Quality assurance should be automated wherever possible, agent-executable rather than requiring the human to run tests manually, and defined during planning rather than as an afterthought.

Agents verify functional correctness - tests pass. They verify type safety - no type errors. They verify code quality - linting, formatting. They verify branching logic - all paths tested. They verify error states - failures handled gracefully.

Humans verify UX and aesthetics - does it feel right? They verify business logic alignment - does it solve the actual problem? They verify architectural judgment - is this the right approach?

Test plans get created collaboratively during planning, structured for agent execution. The human defines the scenarios; the agent structures them into something runnable.


The minimal setup is an agentic coding tool, git with worktree support, and automated test infrastructure. That’s enough for Excursion and Errand modes.

Expedition mode needs more - multi-plan decomposition tooling, an orchestration layer for worktree and agent management, maybe a progress dashboard. Browser testing integration if the work involves UX verification.

I’ve been building these tools incrementally, and they’re not done.

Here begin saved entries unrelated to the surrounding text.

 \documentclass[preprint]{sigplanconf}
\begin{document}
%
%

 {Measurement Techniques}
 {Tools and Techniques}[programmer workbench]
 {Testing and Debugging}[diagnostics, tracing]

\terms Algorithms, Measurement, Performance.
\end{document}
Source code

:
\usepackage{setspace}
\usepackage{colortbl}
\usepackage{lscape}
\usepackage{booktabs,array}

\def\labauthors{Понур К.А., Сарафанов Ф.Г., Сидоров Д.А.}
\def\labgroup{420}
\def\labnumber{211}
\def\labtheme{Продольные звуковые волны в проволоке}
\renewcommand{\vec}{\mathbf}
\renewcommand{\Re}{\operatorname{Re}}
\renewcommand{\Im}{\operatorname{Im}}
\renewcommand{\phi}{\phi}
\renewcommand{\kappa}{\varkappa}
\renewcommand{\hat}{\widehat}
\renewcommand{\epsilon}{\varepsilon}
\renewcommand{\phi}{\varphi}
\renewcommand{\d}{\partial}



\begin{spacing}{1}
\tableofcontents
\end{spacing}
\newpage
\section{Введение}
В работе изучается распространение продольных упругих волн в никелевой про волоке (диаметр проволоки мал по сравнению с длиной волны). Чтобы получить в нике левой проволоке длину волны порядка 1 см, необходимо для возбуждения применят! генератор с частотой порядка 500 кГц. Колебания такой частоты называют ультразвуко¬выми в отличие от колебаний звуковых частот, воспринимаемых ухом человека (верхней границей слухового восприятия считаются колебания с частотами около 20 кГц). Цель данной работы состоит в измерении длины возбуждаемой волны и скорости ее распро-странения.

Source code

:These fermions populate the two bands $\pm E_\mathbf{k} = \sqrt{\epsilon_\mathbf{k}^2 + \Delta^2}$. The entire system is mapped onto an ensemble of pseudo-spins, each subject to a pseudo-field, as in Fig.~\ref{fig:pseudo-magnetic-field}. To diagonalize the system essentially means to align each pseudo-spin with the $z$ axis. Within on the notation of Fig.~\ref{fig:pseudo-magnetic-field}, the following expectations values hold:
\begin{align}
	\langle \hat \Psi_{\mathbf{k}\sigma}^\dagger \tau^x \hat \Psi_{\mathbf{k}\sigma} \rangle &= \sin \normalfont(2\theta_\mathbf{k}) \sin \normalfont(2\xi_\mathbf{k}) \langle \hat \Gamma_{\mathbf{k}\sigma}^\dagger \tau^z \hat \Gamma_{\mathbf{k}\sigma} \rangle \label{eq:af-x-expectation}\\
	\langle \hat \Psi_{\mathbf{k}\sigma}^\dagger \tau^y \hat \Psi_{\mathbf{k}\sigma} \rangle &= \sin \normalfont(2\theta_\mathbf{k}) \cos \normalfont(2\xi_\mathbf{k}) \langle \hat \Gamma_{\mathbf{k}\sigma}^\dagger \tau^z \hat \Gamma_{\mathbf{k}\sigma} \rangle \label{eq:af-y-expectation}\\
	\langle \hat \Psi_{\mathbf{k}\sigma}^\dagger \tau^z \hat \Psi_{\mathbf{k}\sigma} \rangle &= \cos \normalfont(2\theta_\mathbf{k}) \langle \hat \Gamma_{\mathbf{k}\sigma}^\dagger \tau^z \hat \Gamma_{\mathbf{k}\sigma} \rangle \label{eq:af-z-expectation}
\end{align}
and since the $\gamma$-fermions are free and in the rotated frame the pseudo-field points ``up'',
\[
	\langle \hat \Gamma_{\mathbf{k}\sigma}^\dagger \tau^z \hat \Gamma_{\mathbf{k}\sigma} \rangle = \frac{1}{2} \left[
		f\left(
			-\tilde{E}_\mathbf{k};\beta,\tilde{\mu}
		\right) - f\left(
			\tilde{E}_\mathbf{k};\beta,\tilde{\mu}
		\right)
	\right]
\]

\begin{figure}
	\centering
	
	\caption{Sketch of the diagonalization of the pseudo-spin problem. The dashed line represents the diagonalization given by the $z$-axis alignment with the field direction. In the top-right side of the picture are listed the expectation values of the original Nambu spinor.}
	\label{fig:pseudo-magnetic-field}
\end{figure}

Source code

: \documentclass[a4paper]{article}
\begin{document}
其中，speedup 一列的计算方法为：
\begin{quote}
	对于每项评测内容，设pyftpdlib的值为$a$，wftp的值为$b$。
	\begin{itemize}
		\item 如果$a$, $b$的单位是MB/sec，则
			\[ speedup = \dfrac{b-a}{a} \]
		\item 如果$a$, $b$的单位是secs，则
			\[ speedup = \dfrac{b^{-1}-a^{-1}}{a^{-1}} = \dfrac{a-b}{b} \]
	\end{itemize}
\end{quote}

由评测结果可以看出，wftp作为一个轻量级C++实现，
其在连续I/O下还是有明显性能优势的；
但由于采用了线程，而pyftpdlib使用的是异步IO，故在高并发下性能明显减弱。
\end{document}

The methodology is ahead of the implementation.


The tooling landscape is still emerging. For implementation, I use Claude Code daily - it handles Errand and Excursion mode work well. I’ve experimented with Pi, and there are others - Cursor, Codex, the list grows monthly.

Orchestration is less mature. GasTown is interesting - a framework for coordinating multiple agents. I’ve been building a custom Claude Code plugin that handles planning facilitation and orchestration, spawning multiple Claude Code instances across git worktrees. It works, mostly. The missing piece is monitoring - a decent UI for watching what the agents are doing, which is next on the roadmap.


Open questions remain.

How to handle failures mid-execution in parallel mode? An agent hits a wall - does the orchestration stop everything, notify the human, try to recover?

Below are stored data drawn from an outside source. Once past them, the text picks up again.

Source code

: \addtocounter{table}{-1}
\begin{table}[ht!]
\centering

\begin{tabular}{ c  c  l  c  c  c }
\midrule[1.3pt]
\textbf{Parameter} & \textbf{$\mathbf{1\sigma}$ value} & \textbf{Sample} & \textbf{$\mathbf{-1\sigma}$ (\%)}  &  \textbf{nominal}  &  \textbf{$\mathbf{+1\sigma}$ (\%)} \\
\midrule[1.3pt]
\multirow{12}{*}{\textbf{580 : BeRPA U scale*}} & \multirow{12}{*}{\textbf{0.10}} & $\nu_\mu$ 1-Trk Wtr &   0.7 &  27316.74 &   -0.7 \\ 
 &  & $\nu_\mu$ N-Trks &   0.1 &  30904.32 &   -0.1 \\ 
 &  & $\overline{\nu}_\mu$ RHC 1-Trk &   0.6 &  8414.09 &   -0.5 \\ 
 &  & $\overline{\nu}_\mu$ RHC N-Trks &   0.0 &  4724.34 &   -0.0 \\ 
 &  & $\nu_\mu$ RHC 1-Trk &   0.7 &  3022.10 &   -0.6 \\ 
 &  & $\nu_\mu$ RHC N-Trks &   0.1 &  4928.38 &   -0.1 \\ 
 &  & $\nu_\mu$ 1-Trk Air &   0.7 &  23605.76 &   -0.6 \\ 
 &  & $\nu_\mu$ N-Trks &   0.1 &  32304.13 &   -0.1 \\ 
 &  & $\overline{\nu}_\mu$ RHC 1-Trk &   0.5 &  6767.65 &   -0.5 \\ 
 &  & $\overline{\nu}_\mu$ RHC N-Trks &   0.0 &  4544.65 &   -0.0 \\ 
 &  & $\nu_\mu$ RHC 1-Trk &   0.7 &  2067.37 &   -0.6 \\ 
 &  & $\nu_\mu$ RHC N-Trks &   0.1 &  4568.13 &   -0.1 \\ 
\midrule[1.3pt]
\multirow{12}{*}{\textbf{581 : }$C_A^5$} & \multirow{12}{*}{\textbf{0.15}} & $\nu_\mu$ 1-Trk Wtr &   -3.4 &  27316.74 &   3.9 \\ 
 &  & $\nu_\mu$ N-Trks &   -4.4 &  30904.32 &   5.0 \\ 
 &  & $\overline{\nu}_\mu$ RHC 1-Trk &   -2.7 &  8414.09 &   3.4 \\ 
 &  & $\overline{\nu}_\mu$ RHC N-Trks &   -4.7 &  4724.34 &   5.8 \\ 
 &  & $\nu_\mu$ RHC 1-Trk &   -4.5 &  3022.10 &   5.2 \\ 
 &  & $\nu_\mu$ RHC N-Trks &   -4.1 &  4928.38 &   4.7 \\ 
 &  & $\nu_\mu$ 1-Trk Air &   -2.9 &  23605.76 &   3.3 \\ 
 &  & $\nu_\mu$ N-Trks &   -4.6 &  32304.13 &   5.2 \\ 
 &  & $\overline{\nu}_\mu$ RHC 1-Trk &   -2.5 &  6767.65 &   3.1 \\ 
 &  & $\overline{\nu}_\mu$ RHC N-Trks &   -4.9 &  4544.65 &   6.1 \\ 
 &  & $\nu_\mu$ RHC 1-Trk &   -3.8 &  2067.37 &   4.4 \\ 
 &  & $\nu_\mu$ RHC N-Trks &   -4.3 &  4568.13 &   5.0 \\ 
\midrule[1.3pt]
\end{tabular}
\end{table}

What’s the right plan granularity for parallelization? Too coarse and the throughput gains disappear. Too fine and the coordination overhead dominates.

How to communicate progress to clients during autonomous execution? The work is happening, but the developer isn’t actively doing it. How does that translate to status updates and expectations?

How to price this work? I’ve been tracking wall hours - my time - versus machine hours - agent time - via Claude Code hooks that feed into a custom billing system. The goal is a leverage ratio above 1.5, meaning the agents work more hours than I do. Currently I bill by wall hour or fixed per project, but I’m thinking about how machine time fits into the equation. The time I spend is mostly planning and verification. The work that happens is mostly agent-hours. What’s the fair exchange?


I don’t have answers to these yet. The methodology is a working hypothesis - a way of naming what I’ve been doing so I can examine it, refine it, share it. Expedition, Excursion, Errand. Plan deeply when the scope demands it, parallelize when the structure allows it, iterate when the work is small.

The leverage is real. The details are still evolving.